(YOUR ASSIGNMENT)
Leave out the images and return all the data word for word.

(EXCERPTED DATA)
■ ■ ■ ■ ■
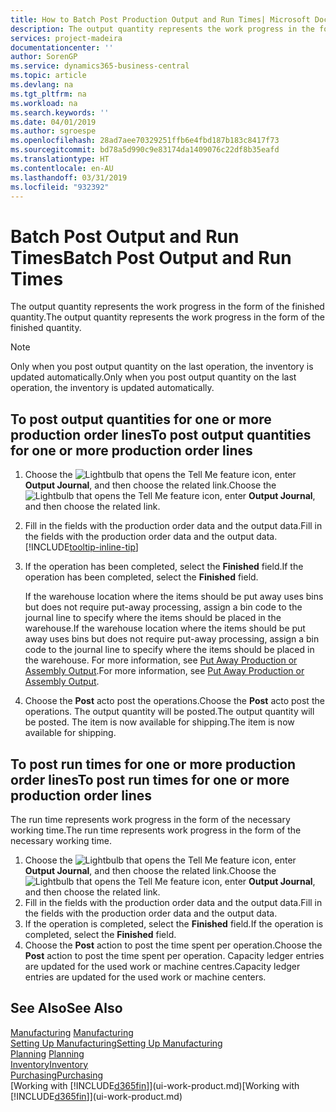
```yaml
---
title: How to Batch Post Production Output and Run Times| Microsoft Docs
description: The output quantity represents the work progress in the form of the finished quantity.
services: project-madeira
documentationcenter: ''
author: SorenGP
ms.service: dynamics365-business-central
ms.topic: article
ms.devlang: na
ms.tgt_pltfrm: na
ms.workload: na
ms.search.keywords: ''
ms.date: 04/01/2019
ms.author: sgroespe
ms.openlocfilehash: 28ad7aee70329251ffb6e4fbd187b183c8417f73
ms.sourcegitcommit: bd78a5d990c9e83174da1409076c22df8b35eafd
ms.translationtype: HT
ms.contentlocale: en-AU
ms.lasthandoff: 03/31/2019
ms.locfileid: "932392"
---
```

# <a name="batch-post-output-and-run-times"></a><span data-ttu-id="ba5f6-103">Batch Post Output and Run Times</span><span class="sxs-lookup"><span data-stu-id="ba5f6-103">Batch Post Output and Run Times</span></span>
<span data-ttu-id="ba5f6-104">The output quantity represents the work progress in the form of the finished quantity.</span><span class="sxs-lookup"><span data-stu-id="ba5f6-104">The output quantity represents the work progress in the form of the finished quantity.</span></span>  

> [!NOTE]
> <span data-ttu-id="ba5f6-105">Only when you post output quantity on the last operation, the inventory is updated automatically.</span><span class="sxs-lookup"><span data-stu-id="ba5f6-105">Only when you post output quantity on the last operation, the inventory is updated automatically.</span></span>  

## <a name="to-post-output-quantities-for-one-or-more-production-order-lines"></a><span data-ttu-id="ba5f6-106">To post output quantities for one or more production order lines</span><span class="sxs-lookup"><span data-stu-id="ba5f6-106">To post output quantities for one or more production order lines</span></span>
1. <span data-ttu-id="ba5f6-107">Choose the ![Lightbulb that opens the Tell Me feature](media/ui-search/search_small.png "Tell me what you want to do") icon, enter **Output Journal**, and then choose the related link.</span><span class="sxs-lookup"><span data-stu-id="ba5f6-107">Choose the ![Lightbulb that opens the Tell Me feature](media/ui-search/search_small.png "Tell me what you want to do") icon, enter **Output Journal**, and then choose the related link.</span></span>  
2. <span data-ttu-id="ba5f6-108">Fill in the fields with the production order data and the output data.</span><span class="sxs-lookup"><span data-stu-id="ba5f6-108">Fill in the fields with the production order data and the output data.</span></span> [!INCLUDE[tooltip-inline-tip](includes/tooltip-inline-tip_md.md)]
3. <span data-ttu-id="ba5f6-109">If the operation has been completed, select the **Finished** field.</span><span class="sxs-lookup"><span data-stu-id="ba5f6-109">If the operation has been completed, select the **Finished** field.</span></span>  

    <span data-ttu-id="ba5f6-110">If the warehouse location where the items should be put away uses bins but does not require put-away processing,  assign a bin code to the journal line to specify where the items should be placed in the warehouse.</span><span class="sxs-lookup"><span data-stu-id="ba5f6-110">If the warehouse location where the items should be put away uses bins but does not require put-away processing,  assign a bin code to the journal line to specify where the items should be placed in the warehouse.</span></span> <span data-ttu-id="ba5f6-111">For more information, see [Put Away Production or Assembly Output](warehouse-how-to-put-away-production-output.md).</span><span class="sxs-lookup"><span data-stu-id="ba5f6-111">For more information, see [Put Away Production or Assembly Output](warehouse-how-to-put-away-production-output.md).</span></span>  

4. <span data-ttu-id="ba5f6-112">Choose the **Post** acto post the operations.</span><span class="sxs-lookup"><span data-stu-id="ba5f6-112">Choose the **Post** acto post the operations.</span></span> <span data-ttu-id="ba5f6-113">The output quantity will be posted.</span><span class="sxs-lookup"><span data-stu-id="ba5f6-113">The output quantity will be posted.</span></span> <span data-ttu-id="ba5f6-114">The item is now available for shipping.</span><span class="sxs-lookup"><span data-stu-id="ba5f6-114">The item is now available for shipping.</span></span>  

## <a name="to-post-run-times-for-one-or-more-production-order-lines"></a><span data-ttu-id="ba5f6-115">To post run times for one or more production order lines</span><span class="sxs-lookup"><span data-stu-id="ba5f6-115">To post run times for one or more production order lines</span></span>
<span data-ttu-id="ba5f6-116">The run time represents work progress in the form of the necessary working time.</span><span class="sxs-lookup"><span data-stu-id="ba5f6-116">The run time represents work progress in the form of the necessary working time.</span></span>    

1.  <span data-ttu-id="ba5f6-117">Choose the ![Lightbulb that opens the Tell Me feature](media/ui-search/search_small.png "Tell me what you want to do") icon, enter **Output Journal**, and then choose the related link.</span><span class="sxs-lookup"><span data-stu-id="ba5f6-117">Choose the ![Lightbulb that opens the Tell Me feature](media/ui-search/search_small.png "Tell me what you want to do") icon, enter **Output Journal**, and then choose the related link.</span></span>  
2. <span data-ttu-id="ba5f6-118">Fill in the fields with the production order data and the output data.</span><span class="sxs-lookup"><span data-stu-id="ba5f6-118">Fill in the fields with the production order data and the output data.</span></span>  
3.  <span data-ttu-id="ba5f6-119">If the operation is completed, select the **Finished** field.</span><span class="sxs-lookup"><span data-stu-id="ba5f6-119">If the operation is completed, select the **Finished** field.</span></span>  
4. <span data-ttu-id="ba5f6-120">Choose the **Post** action to post the time spent per operation.</span><span class="sxs-lookup"><span data-stu-id="ba5f6-120">Choose the **Post** action to post the time spent per operation.</span></span> <span data-ttu-id="ba5f6-121">Capacity ledger entries are updated for the used work or machine centres.</span><span class="sxs-lookup"><span data-stu-id="ba5f6-121">Capacity ledger entries are updated for the used work or machine centers.</span></span>

## <a name="see-also"></a><span data-ttu-id="ba5f6-122">See Also</span><span class="sxs-lookup"><span data-stu-id="ba5f6-122">See Also</span></span>  
<span data-ttu-id="ba5f6-123">[Manufacturing](production-manage-manufacturing.md)  </span><span class="sxs-lookup"><span data-stu-id="ba5f6-123">[Manufacturing](production-manage-manufacturing.md)  </span></span>  
[<span data-ttu-id="ba5f6-124">Setting Up Manufacturing</span><span class="sxs-lookup"><span data-stu-id="ba5f6-124">Setting Up Manufacturing</span></span>](production-configure-production-processes.md)  
<span data-ttu-id="ba5f6-125">[Planning](production-planning.md)    </span><span class="sxs-lookup"><span data-stu-id="ba5f6-125">[Planning](production-planning.md)    </span></span>  
[<span data-ttu-id="ba5f6-126">Inventory</span><span class="sxs-lookup"><span data-stu-id="ba5f6-126">Inventory</span></span>](inventory-manage-inventory.md)  
[<span data-ttu-id="ba5f6-127">Purchasing</span><span class="sxs-lookup"><span data-stu-id="ba5f6-127">Purchasing</span></span>](purchasing-manage-purchasing.md)  
<span data-ttu-id="ba5f6-128">[Working with [!INCLUDE[d365fin](includes/d365fin_md.md)]](ui-work-product.md)</span><span class="sxs-lookup"><span data-stu-id="ba5f6-128">[Working with [!INCLUDE[d365fin](includes/d365fin_md.md)]](ui-work-product.md)</span></span>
■ ■ ■ ■ ■
(TASK OUTPUT)
```yaml
---
title: How to Batch Post Production Output and Run Times| Microsoft Docs
description: The output quantity represents the work progress in the form of the finished quantity.
services: project-madeira
documentationcenter: ''
author: SorenGP
ms.service: dynamics365-business-central
ms.topic: article
ms.devlang: na
ms.tgt_pltfrm: na
ms.workload: na
ms.search.keywords: ''
ms.date: 04/01/2019
ms.author: sgroespe
ms.openlocfilehash: 28ad7aee70329251ffb6e4fbd187b183c8417f73
ms.sourcegitcommit: bd78a5d990c9e83174da1409076c22df8b35eafd
ms.translationtype: HT
ms.contentlocale: en-AU
ms.lasthandoff: 03/31/2019
ms.locfileid: "932392"
---
```

# <a name="batch-post-output-and-run-times"></a><span data-ttu-id="ba5f6-103">Batch Post Output and Run Times</span><span class="sxs-lookup"><span data-stu-id="ba5f6-103">Batch Post Output and Run Times</span></span>
<span data-ttu-id="ba5f6-104">The output quantity represents the work progress in the form of the finished quantity.</span><span class="sxs-lookup"><span data-stu-id="ba5f6-104">The output quantity represents the work progress in the form of the finished quantity.</span></span>  

> [!NOTE]
> <span data-ttu-id="ba5f6-105">Only when you post output quantity on the last operation, the inventory is updated automatically.</span><span class="sxs-lookup"><span data-stu-id="ba5f6-105">Only when you post output quantity on the last operation, the inventory is updated automatically.</span></span>  

## <a name="to-post-output-quantities-for-one-or-more-production-order-lines"></a><span data-ttu-id="ba5f6-106">To post output quantities for one or more production order lines</span><span class="sxs-lookup"><span data-stu-id="ba5f6-106">To post output quantities for one or more production order lines</span></span>
1. <span data-ttu-id="ba5f6-107">Choose the ![Lightbulb that opens the Tell Me feature](media/ui-search/search_small.png "Tell me what you want to do") icon, enter **Output Journal**, and then choose the related link.</span><span class="sxs-lookup"><span data-stu-id="ba5f6-107">Choose the ![Lightbulb that opens the Tell Me feature](media/ui-search/search_small.png "Tell me what you want to do") icon, enter **Output Journal**, and then choose the related link.</span></span>  
2. <span data-ttu-id="ba5f6-108">Fill in the fields with the production order data and the output data.</span><span class="sxs-lookup"><span data-stu-id="ba5f6-108">Fill in the fields with the production order data and the output data.</span></span> [!INCLUDE[tooltip-inline-tip](includes/tooltip-inline-tip_md.md)]
3. <span data-ttu-id="ba5f6-109">If the operation has been completed, select the **Finished** field.</span><span class="sxs-lookup"><span data-stu-id="ba5f6-109">If the operation has been completed, select the **Finished** field.</span></span>  

    <span data-ttu-id="ba5f6-110">If the warehouse location where the items should be put away uses bins but does not require put-away processing,  assign a bin code to the journal line to specify where the items should be placed in the warehouse.</span><span class="sxs-lookup"><span data-stu-id="ba5f6-110">If the warehouse location where the items should be put away uses bins but does not require put-away processing,  assign a bin code to the journal line to specify where the items should be placed in the warehouse.</span></span> <span data-ttu-id="ba5f6-111">For more information, see [Put Away Production or Assembly Output](warehouse-how-to-put-away-production-output.md).</span><span class="sxs-lookup"><span data-stu-id="ba5f6-111">For more information, see [Put Away Production or Assembly Output](warehouse-how-to-put-away-production-output.md).</span></span>  

4. <span data-ttu-id="ba5f6-112">Choose the **Post** acto post the operations.</span><span class="sxs-lookup"><span data-stu-id="ba5f6-112">Choose the **Post** acto post the operations.</span></span> <span data-ttu-id="ba5f6-113">The output quantity will be posted.</span><span class="sxs-lookup"><span data-stu-id="ba5f6-113">The output quantity will be posted.</span></span> <span data-ttu-id="ba5f6-114">The item is now available for shipping.</span><span class="sxs-lookup"><span data-stu-id="ba5f6-114">The item is now available for shipping.</span></span>  

## <a name="to-post-run-times-for-one-or-more-production-order-lines"></a><span data-ttu-id="ba5f6-115">To post run times for one or more production order lines</span><span class="sxs-lookup"><span data-stu-id="ba5f6-115">To post run times for one or more production order lines</span></span>
<span data-ttu-id="ba5f6-116">The run time represents work progress in the form of the necessary working time.</span><span class="sxs-lookup"><span data-stu-id="ba5f6-116">The run time represents work progress in the form of the necessary working time.</span></span>    

1.  <span data-ttu-id="ba5f6-117">Choose the ![Lightbulb that opens the Tell Me feature](media/ui-search/search_small.png "Tell me what you want to do") icon, enter **Output Journal**, and then choose the related link.</span><span class="sxs-lookup"><span data-stu-id="ba5f6-117">Choose the ![Lightbulb that opens the Tell Me feature](media/ui-search/search_small.png "Tell me what you want to do") icon, enter **Output Journal**, and then choose the related link.</span></span>  
2. <span data-ttu-id="ba5f6-118">Fill in the fields with the production order data and the output data.</span><span class="sxs-lookup"><span data-stu-id="ba5f6-118">Fill in the fields with the production order data and the output data.</span></span>  
3.  <span data-ttu-id="ba5f6-119">If the operation is completed, select the **Finished** field.</span><span class="sxs-lookup"><span data-stu-id="ba5f6-119">If the operation is completed, select the **Finished** field.</span></span>  
4. <span data-ttu-id="ba5f6-120">Choose the **Post** action to post the time spent per operation.</span><span class="sxs-lookup"><span data-stu-id="ba5f6-120">Choose the **Post** action to post the time spent per operation.</span></span> <span data-ttu-id="ba5f6-121">Capacity ledger entries are updated for the used work or machine centres.</span><span class="sxs-lookup"><span data-stu-id="ba5f6-121">Capacity ledger entries are updated for the used work or machine centers.</span></span>

## <a name="see-also"></a><span data-ttu-id="ba5f6-122">See Also</span><span class="sxs-lookup"><span data-stu-id="ba5f6-122">See Also</span></span>  
<span data-ttu-id="ba5f6-123">[Manufacturing](production-manage-manufacturing.md)  </span><span class="sxs-lookup"><span data-stu-id="ba5f6-123">[Manufacturing](production-manage-manufacturing.md)  </span></span>  
[<span data-ttu-id="ba5f6-124">Setting Up Manufacturing</span><span class="sxs-lookup"><span data-stu-id="ba5f6-124">Setting Up Manufacturing</span></span>](production-configure-production-processes.md)  
<span data-ttu-id="ba5f6-125">[Planning](production-planning.md)    </span><span class="sxs-lookup"><span data-stu-id="ba5f6-125">[Planning](production-planning.md)    </span></span>  
[<span data-ttu-id="ba5f6-126">Inventory</span><span class="sxs-lookup"><span data-stu-id="ba5f6-126">Inventory</span></span>](inventory-manage-inventory.md)  
[<span data-ttu-id="ba5f6-127">Purchasing</span><span class="sxs-lookup"><span data-stu-id="ba5f6-127">Purchasing</span></span>](purchasing-manage-purchasing.md)  
<span data-ttu-id="ba5f6-128">[Working with [!INCLUDE[d365fin](includes/d365fin_md.md)]](ui-work-product.md)</span><span class="sxs-lookup"><span data-stu-id="ba5f6-128">[Working with [!INCLUDE[d365fin](includes/d365fin_md.md)]](ui-work-product.md)</span></span>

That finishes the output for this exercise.